オーディオ データを操作するためには、ネイティブ メモリ バッファーにアクセスする必要があります。 これには、以下に示すコードを追加して、COM インターフェイス IMemoryBufferByteAccess を使用する必要があります。 ネイティブ バッファーに対する操作は、unsafe キーワードを使用するメソッド内で実行する必要があります。 また、[プロジェクト] -> [プロパティ] ダイアログの [ビルド] タブで、安全でないコードを許可するボックスをオンにすることも必要です。

[ComImport]
[Guid("5B0D3235-4DBA-4D44-865E-8F1D0E4FD04D")]
[InterfaceType(ComInterfaceType.InterfaceIsIUnknown)]
unsafe interface IMemoryBufferByteAccess
{
    void GetBuffer(out byte* buffer, out uint capacity);
}

オーディオ データでの MediaFrameReader の使用に関する追加情報

オーディオ フレーム ソースに関連付けられた AudioDeviceController を取得するには、MediaFrameSource.Controller プロパティにアクセスします。 このオブジェクトは、キャプチャ デバイスのストリーム プロパティの取得や設定、またはキャプチャ レベルの制御に使用できます。 以下の例では、フレーム リーダーが継続的にフレームを取得するが、すべてのサンプルで値が 0 になるように、オーディオ デバイスをミュートしています。
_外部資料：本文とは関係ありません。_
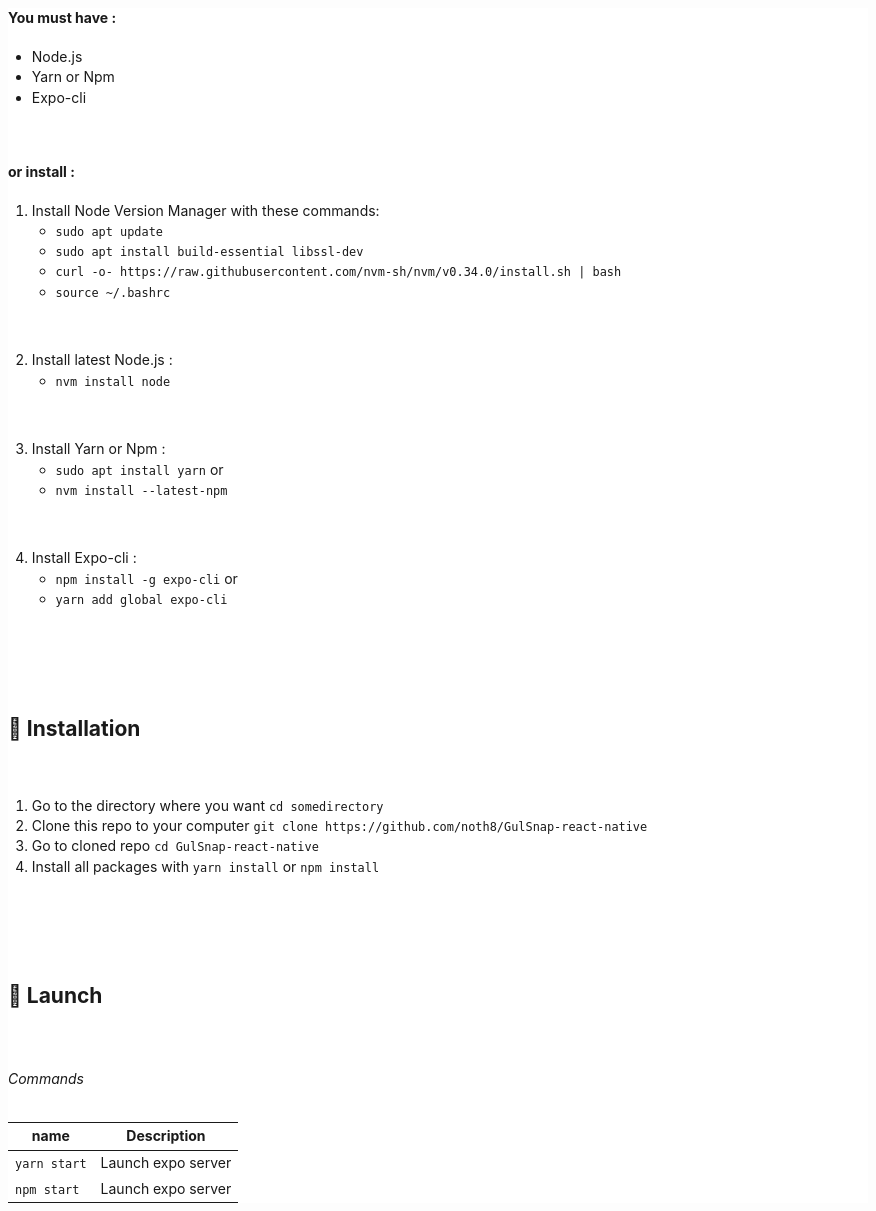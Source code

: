 #### You must have :
- Node.js
- Yarn or Npm
- Expo-cli

<br />

#### or install : 

1. Install Node Version Manager with these commands:
   - ```sudo apt update```
   - ```sudo apt install build-essential libssl-dev```
   - ```curl -o- https://raw.githubusercontent.com/nvm-sh/nvm/v0.34.0/install.sh | bash```
   - ```source ~/.bashrc```
<br/>

2. Install latest Node.js :
   - ```nvm install node```

<br/>

3. Install Yarn or Npm : 
   - ```sudo apt install yarn```
  or
   - ```nvm install --latest-npm``` 

<br/>

4. Install Expo-cli : 
   - ```npm install -g expo-cli```
  or
   - ```yarn add global expo-cli``` 

<br />
<br />
<br />

## :hammer: Installation
<br/>

1. Go to the directory where you want ```cd somedirectory```
2. Clone this repo to your computer ```git clone https://github.com/noth8/GulSnap-react-native```
3. Go to cloned repo ```cd GulSnap-react-native```
4. Install all packages with ```yarn install``` or ```npm install```


<br />
<br />
<br />

## :red_circle: Launch

<br/>

###### Commands

| name         | Description        |
| ------------ | ------------------ |
| `yarn start` | Launch expo server |
| `npm start`  | Launch expo server |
audioDeviceController.Muted = true;

メディア フレーム ソースによってキャプチャされたオーディオ データは、AudioFrame オブジェクトを使用して、AudioGraph に渡すことができます。 フレームは、AudioFrameInputNodeAddFrame メソッドに渡します。 オーディオ グラフを使用して、オーディオ信号をキャプチャ、処理、ミックスする方法について詳しくは、「オーディオ グラフ」をご覧ください。